» **Problem to solve**: All entries below must be written out verbatim, and the images must be dropped.

Source texts of formatted documents:
*****

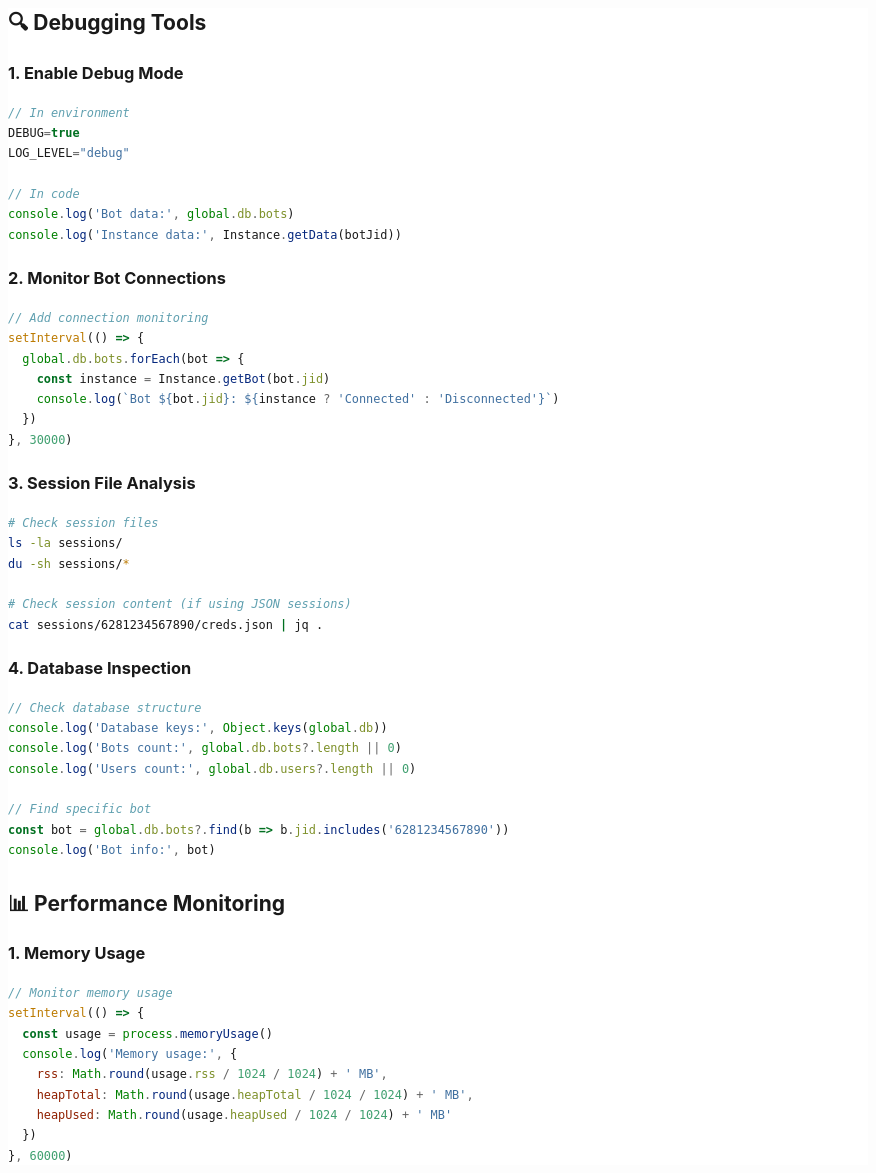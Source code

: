 ## 🔍 Debugging Tools

### 1. Enable Debug Mode
```javascript
// In environment
DEBUG=true
LOG_LEVEL="debug"

// In code
console.log('Bot data:', global.db.bots)
console.log('Instance data:', Instance.getData(botJid))
```

### 2. Monitor Bot Connections
```javascript
// Add connection monitoring
setInterval(() => {
  global.db.bots.forEach(bot => {
    const instance = Instance.getBot(bot.jid)
    console.log(`Bot ${bot.jid}: ${instance ? 'Connected' : 'Disconnected'}`)
  })
}, 30000)
```

### 3. Session File Analysis
```bash
# Check session files
ls -la sessions/
du -sh sessions/*

# Check session content (if using JSON sessions)
cat sessions/6281234567890/creds.json | jq .
```

### 4. Database Inspection
```javascript
// Check database structure
console.log('Database keys:', Object.keys(global.db))
console.log('Bots count:', global.db.bots?.length || 0)
console.log('Users count:', global.db.users?.length || 0)

// Find specific bot
const bot = global.db.bots?.find(b => b.jid.includes('6281234567890'))
console.log('Bot info:', bot)
```

## 📊 Performance Monitoring

### 1. Memory Usage
```javascript
// Monitor memory usage
setInterval(() => {
  const usage = process.memoryUsage()
  console.log('Memory usage:', {
    rss: Math.round(usage.rss / 1024 / 1024) + ' MB',
    heapTotal: Math.round(usage.heapTotal / 1024 / 1024) + ' MB',
    heapUsed: Math.round(usage.heapUsed / 1024 / 1024) + ' MB'
  })
}, 60000)
```

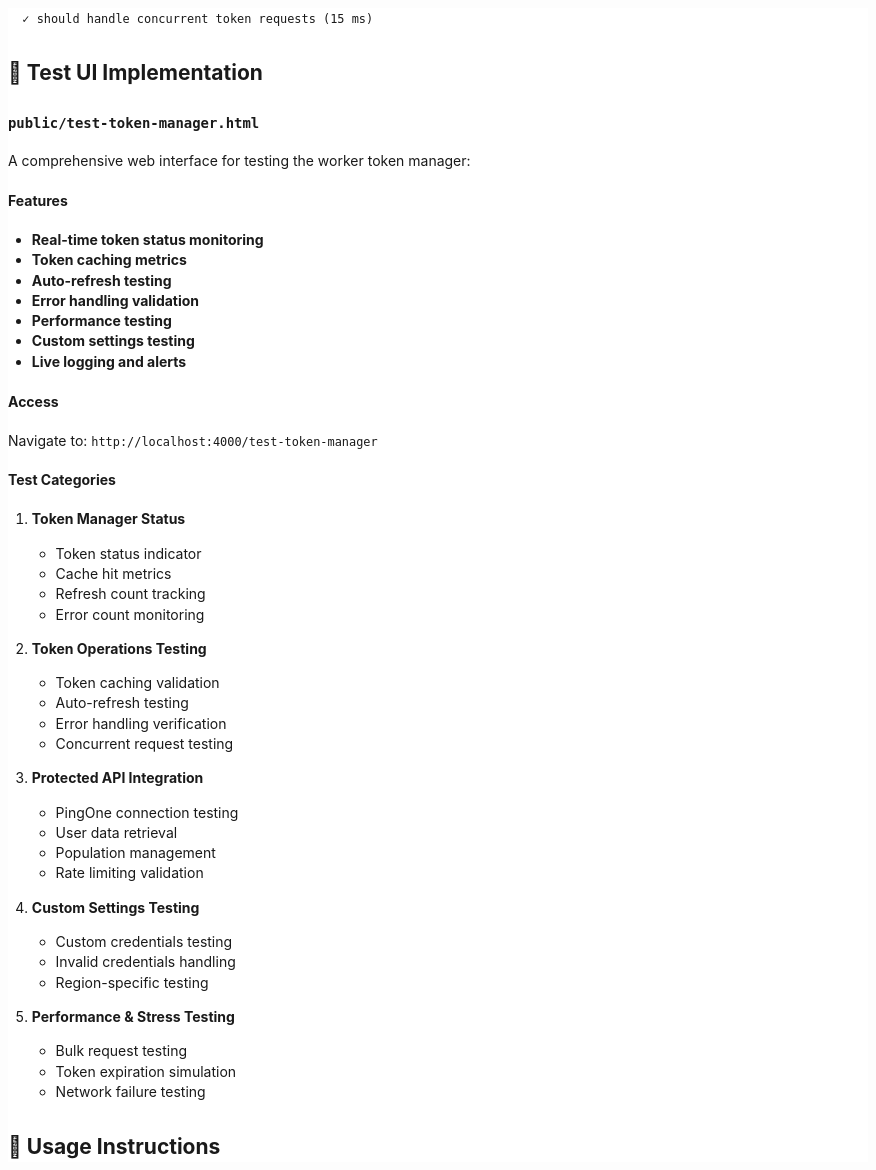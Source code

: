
 ```
  ✓ should handle concurrent token requests (15 ms)
```

## 🎨 Test UI Implementation

### `public/test-token-manager.html`
A comprehensive web interface for testing the worker token manager:

#### Features
- **Real-time token status monitoring**
- **Token caching metrics**
- **Auto-refresh testing**
- **Error handling validation**
- **Performance testing**
- **Custom settings testing**
- **Live logging and alerts**

#### Access
Navigate to: `http://localhost:4000/test-token-manager`

#### Test Categories
1. **Token Manager Status**
   - Token status indicator
   - Cache hit metrics
   - Refresh count tracking
   - Error count monitoring

2. **Token Operations Testing**
   - Token caching validation
   - Auto-refresh testing
   - Error handling verification
   - Concurrent request testing

3. **Protected API Integration**
   - PingOne connection testing
   - User data retrieval
   - Population management
   - Rate limiting validation

4. **Custom Settings Testing**
   - Custom credentials testing
   - Invalid credentials handling
   - Region-specific testing

5. **Performance & Stress Testing**
   - Bulk request testing
   - Token expiration simulation
   - Network failure testing

## 🔧 Usage Instructions
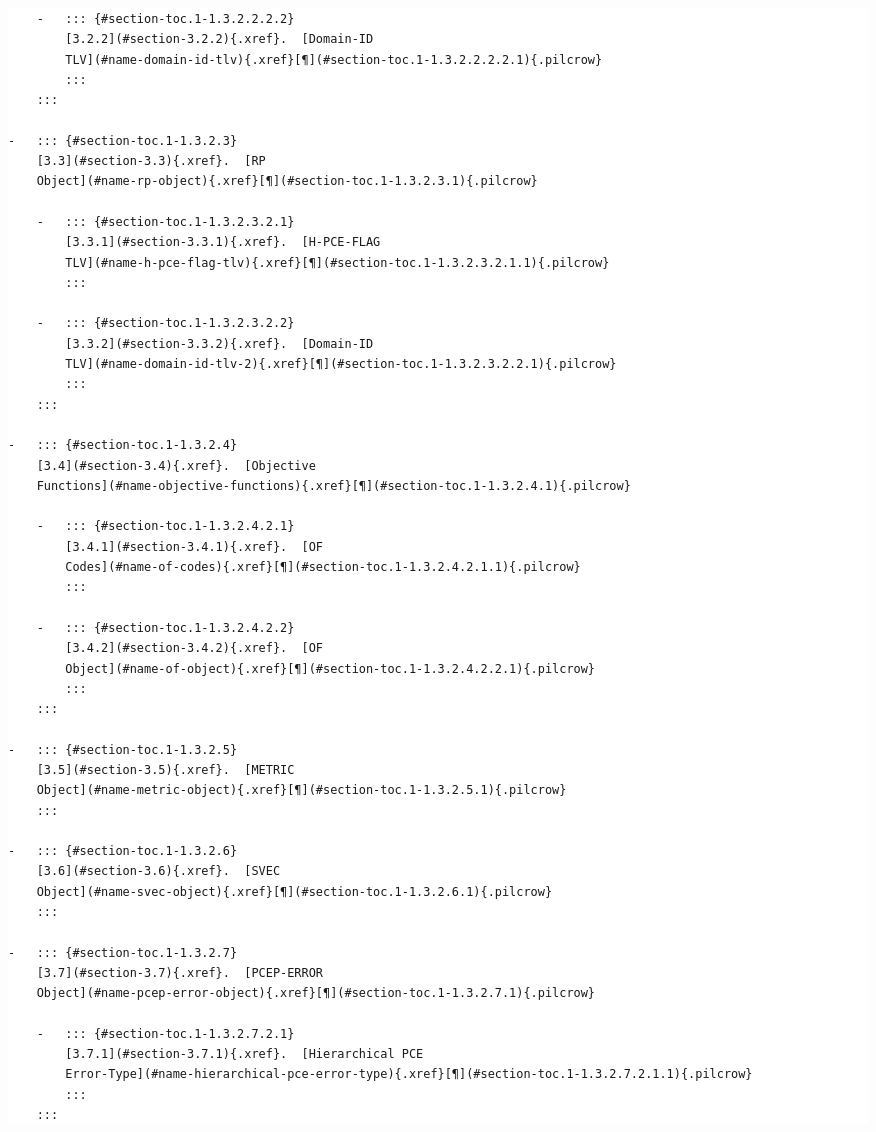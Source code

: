         -   ::: {#section-toc.1-1.3.2.2.2.2}
            [3.2.2](#section-3.2.2){.xref}.  [Domain-ID
            TLV](#name-domain-id-tlv){.xref}[¶](#section-toc.1-1.3.2.2.2.2.1){.pilcrow}
            :::
        :::

    -   ::: {#section-toc.1-1.3.2.3}
        [3.3](#section-3.3){.xref}.  [RP
        Object](#name-rp-object){.xref}[¶](#section-toc.1-1.3.2.3.1){.pilcrow}

        -   ::: {#section-toc.1-1.3.2.3.2.1}
            [3.3.1](#section-3.3.1){.xref}.  [H-PCE-FLAG
            TLV](#name-h-pce-flag-tlv){.xref}[¶](#section-toc.1-1.3.2.3.2.1.1){.pilcrow}
            :::

        -   ::: {#section-toc.1-1.3.2.3.2.2}
            [3.3.2](#section-3.3.2){.xref}.  [Domain-ID
            TLV](#name-domain-id-tlv-2){.xref}[¶](#section-toc.1-1.3.2.3.2.2.1){.pilcrow}
            :::
        :::

    -   ::: {#section-toc.1-1.3.2.4}
        [3.4](#section-3.4){.xref}.  [Objective
        Functions](#name-objective-functions){.xref}[¶](#section-toc.1-1.3.2.4.1){.pilcrow}

        -   ::: {#section-toc.1-1.3.2.4.2.1}
            [3.4.1](#section-3.4.1){.xref}.  [OF
            Codes](#name-of-codes){.xref}[¶](#section-toc.1-1.3.2.4.2.1.1){.pilcrow}
            :::

        -   ::: {#section-toc.1-1.3.2.4.2.2}
            [3.4.2](#section-3.4.2){.xref}.  [OF
            Object](#name-of-object){.xref}[¶](#section-toc.1-1.3.2.4.2.2.1){.pilcrow}
            :::
        :::

    -   ::: {#section-toc.1-1.3.2.5}
        [3.5](#section-3.5){.xref}.  [METRIC
        Object](#name-metric-object){.xref}[¶](#section-toc.1-1.3.2.5.1){.pilcrow}
        :::

    -   ::: {#section-toc.1-1.3.2.6}
        [3.6](#section-3.6){.xref}.  [SVEC
        Object](#name-svec-object){.xref}[¶](#section-toc.1-1.3.2.6.1){.pilcrow}
        :::

    -   ::: {#section-toc.1-1.3.2.7}
        [3.7](#section-3.7){.xref}.  [PCEP-ERROR
        Object](#name-pcep-error-object){.xref}[¶](#section-toc.1-1.3.2.7.1){.pilcrow}

        -   ::: {#section-toc.1-1.3.2.7.2.1}
            [3.7.1](#section-3.7.1){.xref}.  [Hierarchical PCE
            Error-Type](#name-hierarchical-pce-error-type){.xref}[¶](#section-toc.1-1.3.2.7.2.1.1){.pilcrow}
            :::
        :::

*****

» **Your response**:
Source code

: ## 🔍 Debugging Tools

### 1. Enable Debug Mode
```javascript
// In environment
DEBUG=true
LOG_LEVEL="debug"

// In code
console.log('Bot data:', global.db.bots)
console.log('Instance data:', Instance.getData(botJid))
```

### 2. Monitor Bot Connections
```javascript
// Add connection monitoring
setInterval(() => {
  global.db.bots.forEach(bot => {
    const instance = Instance.getBot(bot.jid)
    console.log(`Bot ${bot.jid}: ${instance ? 'Connected' : 'Disconnected'}`)
  })
}, 30000)
```

### 3. Session File Analysis
```bash
# Check session files
ls -la sessions/
du -sh sessions/*

# Check session content (if using JSON sessions)
cat sessions/6281234567890/creds.json | jq .
```

### 4. Database Inspection
```javascript
// Check database structure
console.log('Database keys:', Object.keys(global.db))
console.log('Bots count:', global.db.bots?.length || 0)
console.log('Users count:', global.db.users?.length || 0)

// Find specific bot
const bot = global.db.bots?.find(b => b.jid.includes('6281234567890'))
console.log('Bot info:', bot)
```

## 📊 Performance Monitoring

### 1. Memory Usage
```javascript
// Monitor memory usage
setInterval(() => {
  const usage = process.memoryUsage()
  console.log('Memory usage:', {
    rss: Math.round(usage.rss / 1024 / 1024) + ' MB',
    heapTotal: Math.round(usage.heapTotal / 1024 / 1024) + ' MB',
    heapUsed: Math.round(usage.heapUsed / 1024 / 1024) + ' MB'
  })
}, 60000)
```

Source code

:
 ```
  ✓ should handle concurrent token requests (15 ms)
```

## 🎨 Test UI Implementation

### `public/test-token-manager.html`
A comprehensive web interface for testing the worker token manager:

#### Features
- **Real-time token status monitoring**
- **Token caching metrics**
- **Auto-refresh testing**
- **Error handling validation**
- **Performance testing**
- **Custom settings testing**
- **Live logging and alerts**

#### Access
Navigate to: `http://localhost:4000/test-token-manager`

#### Test Categories
1. **Token Manager Status**
   - Token status indicator
   - Cache hit metrics
   - Refresh count tracking
   - Error count monitoring

2. **Token Operations Testing**
   - Token caching validation
   - Auto-refresh testing
   - Error handling verification
   - Concurrent request testing

3. **Protected API Integration**
   - PingOne connection testing
   - User data retrieval
   - Population management
   - Rate limiting validation

4. **Custom Settings Testing**
   - Custom credentials testing
   - Invalid credentials handling
   - Region-specific testing

5. **Performance & Stress Testing**
   - Bulk request testing
   - Token expiration simulation
   - Network failure testing

## 🔧 Usage Instructions
Source code

:         -   ::: {#section-toc.1-1.3.2.2.2.2}
            [3.2.2](#section-3.2.2){.xref}.  [Domain-ID
            TLV](#name-domain-id-tlv){.xref}[¶](#section-toc.1-1.3.2.2.2.2.1){.pilcrow}
            :::
        :::

    -   ::: {#section-toc.1-1.3.2.3}
        [3.3](#section-3.3){.xref}.  [RP
        Object](#name-rp-object){.xref}[¶](#section-toc.1-1.3.2.3.1){.pilcrow}

        -   ::: {#section-toc.1-1.3.2.3.2.1}
            [3.3.1](#section-3.3.1){.xref}.  [H-PCE-FLAG
            TLV](#name-h-pce-flag-tlv){.xref}[¶](#section-toc.1-1.3.2.3.2.1.1){.pilcrow}
            :::

        -   ::: {#section-toc.1-1.3.2.3.2.2}
            [3.3.2](#section-3.3.2){.xref}.  [Domain-ID
            TLV](#name-domain-id-tlv-2){.xref}[¶](#section-toc.1-1.3.2.3.2.2.1){.pilcrow}
            :::
        :::

    -   ::: {#section-toc.1-1.3.2.4}
        [3.4](#section-3.4){.xref}.  [Objective
        Functions](#name-objective-functions){.xref}[¶](#section-toc.1-1.3.2.4.1){.pilcrow}

        -   ::: {#section-toc.1-1.3.2.4.2.1}
            [3.4.1](#section-3.4.1){.xref}.  [OF
            Codes](#name-of-codes){.xref}[¶](#section-toc.1-1.3.2.4.2.1.1){.pilcrow}
            :::

        -   ::: {#section-toc.1-1.3.2.4.2.2}
            [3.4.2](#section-3.4.2){.xref}.  [OF
            Object](#name-of-object){.xref}[¶](#section-toc.1-1.3.2.4.2.2.1){.pilcrow}
            :::
        :::

    -   ::: {#section-toc.1-1.3.2.5}
        [3.5](#section-3.5){.xref}.  [METRIC
        Object](#name-metric-object){.xref}[¶](#section-toc.1-1.3.2.5.1){.pilcrow}
        :::

    -   ::: {#section-toc.1-1.3.2.6}
        [3.6](#section-3.6){.xref}.  [SVEC
        Object](#name-svec-object){.xref}[¶](#section-toc.1-1.3.2.6.1){.pilcrow}
        :::

    -   ::: {#section-toc.1-1.3.2.7}
        [3.7](#section-3.7){.xref}.  [PCEP-ERROR
        Object](#name-pcep-error-object){.xref}[¶](#section-toc.1-1.3.2.7.1){.pilcrow}

        -   ::: {#section-toc.1-1.3.2.7.2.1}
            [3.7.1](#section-3.7.1){.xref}.  [Hierarchical PCE
            Error-Type](#name-hierarchical-pce-error-type){.xref}[¶](#section-toc.1-1.3.2.7.2.1.1){.pilcrow}
            :::
        :::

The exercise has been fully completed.